Has anyone upgraded to Windows 11, or heard anything about it? I got a notification that it’s “ready for your PC” but I don’t want to upgrade before I find out more about it.
Wait a bit, as it apparently have some performance issues.
Also, remember that v1.00 of anything new, will have [annoying] bugs… ahem …features.
From what I’ve seen, I like it. My business partner has it installed on a touchscreen laptop, and the OS really shines with a touch screen.
Hm. If this is the case, I’ll try upgrading my Surface Pro 3 (if it’ll even take it) first as a test-case before letting the gaming desktop upgrade.
Our company sent out a “don’t upgrade to Windows 11” email because they’ve identified incompatibility problems with some important programs we use. I’m holding off at home for as long as I can as well.
Damn. CPU in the Surface Pro 3 is too old and isn’t supported for Win11. Guess I’m just waiting til I hear sufficient data from other users before deciding whether the desktop will get it or not.
Still running Win95.
The Register’s got an interesting article up :
Well then I guess my old-ass ASUS laptop from 2014 probably won’t take it either.
Probably not. I perused their “Supported CPUs” list and it seems that none of them go back more than ~2-3 years or so. That article from El Reg that Ook posted above MIGHT be a way to get around it, but I don’t know that I want to try it on a machine that I do actually use for stuff.
I’d be a little leery of updating. Microsoft is overdue for releasing a crappy version.
Not to mention the increased resource requirements (more RAM and HDD)…
FWIW OS/2 was fine-tuned to run on 4Mb RAM. NT 4 ran well on 8Mb or 16Mb, although 32Mb was an ideal figure.
Windows2000 did fine on 256Mb.
XP ran fine on 1Gb (or better).
Vista and 7 did well on 2Gb, and was most productive with 4Gb.
Win10 do weill with 8Gb.
Some more detail regarding Win11 from The Register.
Windows Update has identified that the computer I built less than a year ago, using better-than-average components, won’t run Windows 11. Oh, darn. Looks like I officially don’t have to worry about upgrading until after Win 10 support ends in 2025.
Microsoft is really pushing hardware security, but as that article points out, their ban on Intel 7th-generation processors gets an exception for a computer made by Microsoft. It’s starting to feel like it did several years ago.
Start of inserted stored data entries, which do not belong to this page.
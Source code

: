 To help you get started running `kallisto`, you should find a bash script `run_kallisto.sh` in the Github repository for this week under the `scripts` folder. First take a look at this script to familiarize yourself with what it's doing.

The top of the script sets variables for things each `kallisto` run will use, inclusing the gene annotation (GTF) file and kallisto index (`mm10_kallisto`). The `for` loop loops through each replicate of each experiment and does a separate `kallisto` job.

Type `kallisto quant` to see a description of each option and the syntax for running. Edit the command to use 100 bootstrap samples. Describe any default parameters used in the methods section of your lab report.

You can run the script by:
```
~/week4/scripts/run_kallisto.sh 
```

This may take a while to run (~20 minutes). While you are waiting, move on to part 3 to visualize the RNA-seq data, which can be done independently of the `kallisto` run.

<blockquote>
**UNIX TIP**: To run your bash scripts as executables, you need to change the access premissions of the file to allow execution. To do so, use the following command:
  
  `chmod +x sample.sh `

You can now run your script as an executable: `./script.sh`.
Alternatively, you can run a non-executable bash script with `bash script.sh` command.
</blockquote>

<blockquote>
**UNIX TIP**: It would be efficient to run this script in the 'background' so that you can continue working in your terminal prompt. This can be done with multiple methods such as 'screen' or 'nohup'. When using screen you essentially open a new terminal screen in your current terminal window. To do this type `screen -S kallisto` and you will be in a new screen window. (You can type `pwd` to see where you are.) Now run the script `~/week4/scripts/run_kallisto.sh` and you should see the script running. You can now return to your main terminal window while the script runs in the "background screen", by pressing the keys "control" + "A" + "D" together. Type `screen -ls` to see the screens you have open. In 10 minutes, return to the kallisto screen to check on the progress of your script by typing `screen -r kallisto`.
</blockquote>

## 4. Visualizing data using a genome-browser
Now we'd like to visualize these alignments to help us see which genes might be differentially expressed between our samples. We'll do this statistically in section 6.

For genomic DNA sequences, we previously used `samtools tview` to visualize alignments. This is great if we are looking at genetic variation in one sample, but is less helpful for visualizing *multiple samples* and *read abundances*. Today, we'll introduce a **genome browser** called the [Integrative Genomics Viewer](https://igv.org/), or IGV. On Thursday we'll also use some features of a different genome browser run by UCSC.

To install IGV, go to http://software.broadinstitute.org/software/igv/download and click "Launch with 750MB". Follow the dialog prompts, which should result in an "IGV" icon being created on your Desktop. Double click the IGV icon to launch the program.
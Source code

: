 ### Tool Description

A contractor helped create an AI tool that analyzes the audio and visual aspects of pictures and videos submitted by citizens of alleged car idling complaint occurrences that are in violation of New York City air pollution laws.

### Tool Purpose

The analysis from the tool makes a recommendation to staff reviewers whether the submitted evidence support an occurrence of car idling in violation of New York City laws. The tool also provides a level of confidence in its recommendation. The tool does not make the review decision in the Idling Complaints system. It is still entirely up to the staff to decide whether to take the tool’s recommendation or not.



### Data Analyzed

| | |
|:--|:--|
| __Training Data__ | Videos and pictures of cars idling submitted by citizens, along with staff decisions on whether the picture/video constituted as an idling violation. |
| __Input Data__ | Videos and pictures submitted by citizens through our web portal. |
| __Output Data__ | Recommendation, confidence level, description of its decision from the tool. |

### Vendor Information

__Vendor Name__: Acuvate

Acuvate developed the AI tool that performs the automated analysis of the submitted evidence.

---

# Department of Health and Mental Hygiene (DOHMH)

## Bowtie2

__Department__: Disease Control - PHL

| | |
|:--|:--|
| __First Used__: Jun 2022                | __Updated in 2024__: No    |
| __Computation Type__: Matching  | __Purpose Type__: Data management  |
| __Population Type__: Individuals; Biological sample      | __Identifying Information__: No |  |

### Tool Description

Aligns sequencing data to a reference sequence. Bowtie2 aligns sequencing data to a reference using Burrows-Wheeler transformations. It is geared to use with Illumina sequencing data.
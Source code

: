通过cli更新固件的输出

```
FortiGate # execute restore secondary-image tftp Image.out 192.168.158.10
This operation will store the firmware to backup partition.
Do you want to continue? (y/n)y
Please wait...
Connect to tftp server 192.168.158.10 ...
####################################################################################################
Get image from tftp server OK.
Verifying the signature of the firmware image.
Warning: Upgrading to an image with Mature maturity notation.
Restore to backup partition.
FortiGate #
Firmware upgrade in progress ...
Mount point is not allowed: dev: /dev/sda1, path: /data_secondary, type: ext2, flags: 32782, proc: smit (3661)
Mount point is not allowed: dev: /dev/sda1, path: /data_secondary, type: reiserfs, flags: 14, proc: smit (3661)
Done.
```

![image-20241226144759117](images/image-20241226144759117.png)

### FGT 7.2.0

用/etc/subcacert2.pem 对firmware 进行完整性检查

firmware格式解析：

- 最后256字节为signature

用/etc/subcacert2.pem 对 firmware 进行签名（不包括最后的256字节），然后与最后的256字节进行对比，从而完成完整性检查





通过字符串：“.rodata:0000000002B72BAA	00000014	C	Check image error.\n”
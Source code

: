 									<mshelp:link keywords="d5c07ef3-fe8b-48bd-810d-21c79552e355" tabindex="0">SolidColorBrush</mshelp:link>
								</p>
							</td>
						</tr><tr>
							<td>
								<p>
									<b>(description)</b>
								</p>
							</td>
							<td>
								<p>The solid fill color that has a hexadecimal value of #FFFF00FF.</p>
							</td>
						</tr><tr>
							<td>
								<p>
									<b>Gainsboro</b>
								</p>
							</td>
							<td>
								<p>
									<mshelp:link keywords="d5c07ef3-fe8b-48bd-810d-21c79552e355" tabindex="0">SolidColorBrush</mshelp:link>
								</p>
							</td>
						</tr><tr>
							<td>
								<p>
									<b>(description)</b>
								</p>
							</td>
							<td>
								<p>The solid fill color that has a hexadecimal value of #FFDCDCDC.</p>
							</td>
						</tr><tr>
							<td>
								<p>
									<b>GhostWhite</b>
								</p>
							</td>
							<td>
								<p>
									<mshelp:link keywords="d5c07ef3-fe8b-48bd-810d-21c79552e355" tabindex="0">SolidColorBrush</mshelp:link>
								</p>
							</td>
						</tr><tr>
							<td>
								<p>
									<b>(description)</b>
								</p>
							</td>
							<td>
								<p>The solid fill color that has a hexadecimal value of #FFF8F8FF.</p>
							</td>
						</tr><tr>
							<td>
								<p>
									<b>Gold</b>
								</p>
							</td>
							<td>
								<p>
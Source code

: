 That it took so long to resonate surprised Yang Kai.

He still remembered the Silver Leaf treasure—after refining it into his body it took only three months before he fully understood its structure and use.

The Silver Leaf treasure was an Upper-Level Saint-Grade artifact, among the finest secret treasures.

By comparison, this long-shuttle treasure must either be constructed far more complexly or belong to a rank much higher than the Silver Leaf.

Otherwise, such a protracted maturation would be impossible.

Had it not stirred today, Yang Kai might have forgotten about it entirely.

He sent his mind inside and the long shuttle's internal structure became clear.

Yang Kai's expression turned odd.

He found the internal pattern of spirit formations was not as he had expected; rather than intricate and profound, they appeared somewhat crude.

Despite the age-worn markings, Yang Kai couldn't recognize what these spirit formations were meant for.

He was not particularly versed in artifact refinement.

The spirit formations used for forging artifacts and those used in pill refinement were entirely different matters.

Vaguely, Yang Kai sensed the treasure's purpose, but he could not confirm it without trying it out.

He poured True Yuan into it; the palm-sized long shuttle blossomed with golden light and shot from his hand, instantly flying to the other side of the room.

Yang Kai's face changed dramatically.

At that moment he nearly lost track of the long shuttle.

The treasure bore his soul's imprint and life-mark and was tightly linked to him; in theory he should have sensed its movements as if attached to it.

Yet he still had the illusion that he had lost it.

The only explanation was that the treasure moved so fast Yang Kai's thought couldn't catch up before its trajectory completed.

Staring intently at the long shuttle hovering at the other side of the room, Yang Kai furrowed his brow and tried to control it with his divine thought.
What was that feature that Microsoft said was so integrated into the operating system that it couldn’t be removed, and then when there was a hideous backlash against it, they said, “Oh, I guess we can remove it” and the way they did was something like just changing a few lines of code or a setting or two?
The changes to the user interface means IT staff are back to asking “Which version of Windows do you have?”. “Do you have a round start menu button or is it a box of four squares at a slant” now becomes “Is your start button in the middle of the screen at the bottom or in the lower left corner?” Followed by figuring out what Microsoft decided to call things this time and if there are differences in steps to do a task in Win 11 versus Win 10. “No, you can’t right-click and pick ‘Copy’ any more. You have to go up to the button to do it.”
Once again, for as much a Apple used to be derided for having all programs and the different versions of MacOS look the same and run the same (post MacOS 9), the consistency reduces the Rick O’Connell “Here we go again” vibe I’m getting from Windows 11.
MacOS has had a relatively ‘big’ change every couple major versions of the OS X era. Generally a much larger jump than the ‘classic’ era, in which the ‘default’ MacOS 9 look was basically an evolved and colorized version of the much earlier MacOS design. Different, but very recognizable.
I do think vendors deserve some credit for experiments but get in trouble when it looks like “Change for the sake of change.” The Windows ‘live tiles’ idea was an interesting twist on grid layouts, I thought. I do like the Windows 10 (maybe earlier) automatic tools to snap to ‘half screen’ by dragging a window to the edge of a monitor and similar.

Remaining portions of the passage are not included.